Reggio Calabria - Due uomini ritenuti gli scafisti dell'imbarcazione carica di migranti naufragata nel canale di Sicilia provocando la morte di almeno 45 persone - tra le quali 3 bambini - sono stati sottoposti a fermo dalla Polizia di Stato dopo lo sbarco dei superstiti avvenuto ieri. I due sono stati individuati dalla squadra mobile con l'ausilio della scientifica. L'individuazione dei due presunti scafisti è giunta dopo che ieri, nel porto di Reggio Calabria, è arrivata la nave militare "Vega" con a bordo 629 migranti supersiti del naufragio ed i 45 corpi recuperati in mare al largo della Libia. Le vittime sono 36 donne, sei uomini e tre bimbi con età compresa da sei mesi a due anni. Tra i sopravvissuti ci sono 419 uomini, 138 donne e 72 minori di varia nazionalità (Pakistan, Libia, Senegal Eritrea, Nigeria, Siria, Marocco e Somalia). I due presunti scafisti sono accusati anche di naufragio. "Per la prima volta - ha spiegato il procuratore aggiunto Gaetano Paci incontrando i giornalisti - abbiamo ritenuto di contestare, salvo diversa valutazione che farà il Giudice della cautela, anche il delitto di naufragio in considerazione delle particolari modalità a seguito delle quali l'imbarcazione si è capovolta".

I due sono Azridah Abdelfatah, di 34 anni, marocchino, e Torki Omar, di 30, siriano. Insieme a loro ci sarebbe stato un terzo scafista, un sudanese che, ha detto Paci, "sarebbe deceduto nel naufragio. Non sappiamo se questo scafista sia tra i corpi recuperati e giunti a Reggio o risulti disperso". I fermati sono accusati, oltre che di naufragio, anche di agevolazione all'immigrazione clandestina, di morte o ferite come conseguenza di altro delitto, e di associazione a delinquere finalizzata all'immigrazione clandestina "resa evidente - ha spiegato Paci - dalle modalità dell'organizzazione del viaggio, che rimandano all'esistenza di una associazione a delinquere transnazionale che ha sede in Libia". "Alla loro individuazione - ha detto il questore Raffaele Grassi - si è giunti al termine di un intenso lavoro investigativo, iniziato sulla nave Vega e proseguito a terra con la squadra mobile e la polizia scientifica della Questura di Reggio". "Va detto - ha sostenuto ancora Paci - che in questo caso che le attività di indagine sono sub valenti rispetto alla straordinaria ed imponente attività di assistenza messa in campo per tutta la giornata di ieri di fronte all'ennesima tragedia del mare ma questo non ha impedito di mettere assieme gli elementi necessari per l'individuazione dei responsabili, iniziata già con l'osservazione in mare al momento del capovolgimento dell'imbarcazione e proseguita poi a terra con il lavoro rilevante condotto dagli uomini della Questura in tutte le sue articolazioni che ha portato, nella notte, ai provvedimenti.

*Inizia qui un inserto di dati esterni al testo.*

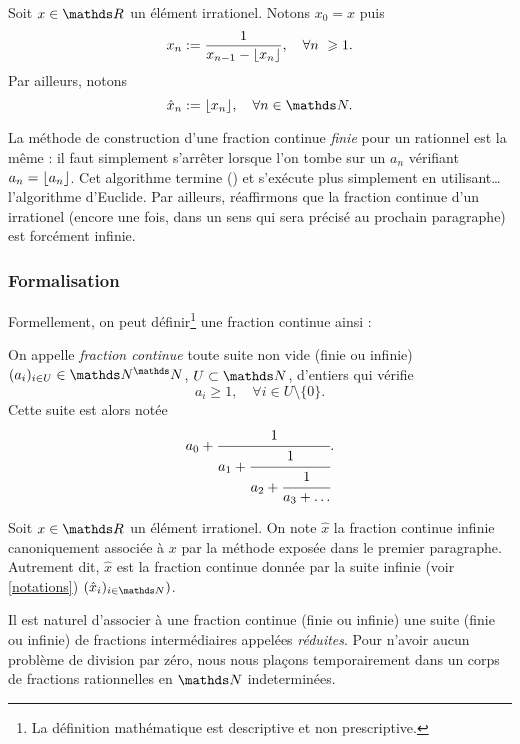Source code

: \begin{notation}\label{notations}
	Soit $x\in \R$ un élément irrationel. Notons $x_0 = x$ puis \[x_n :=
	\frac{1}{x_{n-1} - \ent{x_n}}, \quad \forall n \geq 1.\] Par ailleurs,
	notons \[\hat{x}_n := \ent{x_n}, \quad \forall n\in \N.\]
\end{notation}

\begin{remarque}
	La méthode de construction d'une fraction continue \emph{finie} pour un
	rationnel est la même : il faut simplement s'arrêter lorsque l'on tombe sur
	un $a_n$ vérifiant $a_n = \lfloor a_n\rfloor$. Cet algorithme termine () et
	s'exécute plus simplement en utilisant… l'algorithme d'Euclide. Par
	ailleurs, réaffirmons que la fraction continue d'un irrationel (encore une
	fois, dans un sens qui sera précisé au prochain paragraphe) est forcément
	infinie.
\end{remarque}

\subsubsection{Formalisation}

Formellement, on peut définir\footnote{La définition mathématique est
descriptive et non prescriptive.} une fraction continue ainsi :

\begin{definition}
	On appelle \emph{fraction continue} toute suite non vide (finie ou infinie)
	$(a_i)_{i\in U} \in \N^\N$, $U\subset \N$, d'entiers qui vérifie \[a_i
	\geq 1, \quad \forall i\in U\setminus\{0\}.\] Cette suite est alors notée
	\[a_0 + \cfrac{1}{a_1 + \cfrac{1}{a_2 + \cfrac{1}{a_3 + \dots}}}.\]
\end{definition}

\begin{notation}
	Soit $x\in \R$ un élément irrationel. On note $\hat{x}$ la fraction
	continue infinie canoniquement associée à $x$ par la méthode exposée dans
	le premier paragraphe. Autrement dit, $\hat{x}$ est la fraction continue
	donnée par la suite infinie (voir \ref{notations}) $(\hat{x}_i)_{i\in
	\N})$.
\end{notation}

Il est naturel d'associer à une fraction continue (finie ou infinie) une suite
(finie ou infinie) de fractions \og intermédiaires \fg{} appelées
\emph{réduites}. Pour n'avoir aucun problème de division par zéro, nous nous
plaçons temporairement dans un corps de fractions rationnelles en $\N$
indeterminées.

I due già dalle prime impressioni sono apparsi nettamente diversi rispetto agli altri migranti. Diversi sia per nazionalità, che per costume e per gli atteggiamenti. Addosso a questi sono stati rinvenuti banconote di vario corso legale, un cellulare per le comunicazioni transnazionali, e soprattutto grazie alle deposizioni di molti migranti che ci hanno permesso di ricostruire quello che era accaduto nel corso dei tre giorni di viaggio". Il capo della squadra mobile Francesco Rattà si è invece soffermato sulla drammaticità delle dichiarazioni fatte dai migranti, "non solo in relazione al naufragio - ha detto - ma anche sulle condizioni disumane in cui si è svolto il viaggio, durato mesi sulle vie di terra, poi ammassati in centri di stazionamento in Libia e da lì imbarcati su natanti in legno, fatiscenti, affollati all'inverosimile.